I was never against repeating missions, as I've said, only the loopholes allowing people to repeat a mission ad nauseam without actually ever completing it. I mean, you should only be able to string an NPC mission giver along so far before they react in some way.

The view that a "mission giver" is being strung along is only applicable to the player that views the mission giver as an entity within part of a story. For the player who is playing the game for personal achievement, such as earning currency, looking for drops, or any other reward, there is no breaking of "immersion" happening. Neither player is right or wrong in either view.

Radiac wrote:

As for the point that people who don't care about immersion don't care if its being broken, so nobody's being affected in any meaningful way, I disagree in the sense that A) the game ought to have somewhat realistic expectations on the heroes behavior by the NPCs without obvious silly exploits like this, I mean a mission is intended to be a thing you do once and complete not milk it for all its worth forever and B) if that becomes the well-known most efficient way to do things, people are likely going to want to do it to the exclusion of all else, which makes the game itself less fun and less attractive to everyone who might be inclined to play it, I think. That sort of "we found the crack in the rules, and we're pouring free Inf out of it 24/7" behavior turns the game into a lifeless skinner box, to me. And to me the worst part is that there's no reason it needs to be there, as I've argued, because just completing repeatable missions or TFs or doing extended open world hunting is basically the same reward schedule for basically the same behavior, just with mission complete bonuses thrown in and the occasional need to relocate to a different map once in a while. In a world where those options are the new "most efficient thing", the min/maxers would figure that out and do it, so who loses? Nobody. The immersionless min/maxers will be seek out whatever is the maximum gain for the minimum pain and do it, no matter what it is, and likely complain that it's still too much pain for not enough gain anyway, so there's no reason to make the most efficient thing a broken mechanic of the game that isn't working right in the RPG sense, if you can avoid it.
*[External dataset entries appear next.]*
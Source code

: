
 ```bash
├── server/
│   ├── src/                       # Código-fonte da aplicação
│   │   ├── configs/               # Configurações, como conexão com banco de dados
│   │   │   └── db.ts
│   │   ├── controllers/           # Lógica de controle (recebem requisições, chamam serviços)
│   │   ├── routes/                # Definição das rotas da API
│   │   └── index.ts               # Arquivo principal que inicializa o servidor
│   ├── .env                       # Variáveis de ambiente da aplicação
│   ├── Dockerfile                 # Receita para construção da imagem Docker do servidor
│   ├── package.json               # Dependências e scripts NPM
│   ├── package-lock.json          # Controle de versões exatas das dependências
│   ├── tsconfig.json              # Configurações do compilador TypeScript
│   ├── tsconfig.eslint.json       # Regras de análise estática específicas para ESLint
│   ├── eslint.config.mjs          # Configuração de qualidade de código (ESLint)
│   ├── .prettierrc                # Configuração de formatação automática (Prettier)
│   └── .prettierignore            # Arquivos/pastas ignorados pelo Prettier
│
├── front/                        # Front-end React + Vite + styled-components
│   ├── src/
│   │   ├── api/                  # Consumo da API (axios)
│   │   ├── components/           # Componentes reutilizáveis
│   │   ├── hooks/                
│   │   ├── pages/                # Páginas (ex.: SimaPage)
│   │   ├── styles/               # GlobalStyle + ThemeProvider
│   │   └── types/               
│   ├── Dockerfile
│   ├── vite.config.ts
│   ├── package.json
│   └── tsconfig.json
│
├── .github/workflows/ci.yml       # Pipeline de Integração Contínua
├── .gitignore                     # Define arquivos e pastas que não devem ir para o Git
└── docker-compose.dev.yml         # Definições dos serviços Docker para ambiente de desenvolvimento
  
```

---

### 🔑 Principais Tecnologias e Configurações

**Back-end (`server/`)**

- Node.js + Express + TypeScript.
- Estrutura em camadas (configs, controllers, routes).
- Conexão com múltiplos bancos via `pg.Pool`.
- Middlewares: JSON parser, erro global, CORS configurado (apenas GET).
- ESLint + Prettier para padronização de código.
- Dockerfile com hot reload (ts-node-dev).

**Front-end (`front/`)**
You've brought up quite a few points here,
A) The act if repeating content in a game designed with features that allow for repeatable content is not an exploit.

B 1)some people may find the the type of content best suited to their play style and character build and use them as a means to an end. It would be a bit misleading to say that because this is possible, everyone will play this way and no other way.

B2) just because you don't like to play this way doesn't make it either right or wrong. To some players, that is how they enjoy playing. While the game is meant to be an rpg, it doesn't have to be for everyone. We want to provide a space for both types of players while encouraging play toward how we are marking the game, one based on story. The method we are exploring is to provide rewards for defeating spawns (like xp and certain types of drops) while weighting rewards based on achievements earned within the instanced content upon completion of the content.

Repeating and completing the same mission over and again stems from a couple of possibilities: player created content, and a repeatable content system like Cityof's Flashback system (only hopefully a bit more robust). Since we plan to include both at some point in time, we have to acknowledge that there will be players that can and will repeat content. The idea the is to reduce end of mission rewards, again which will be more weighted than it was in CoH, for repeating content (regardless of how it is completed).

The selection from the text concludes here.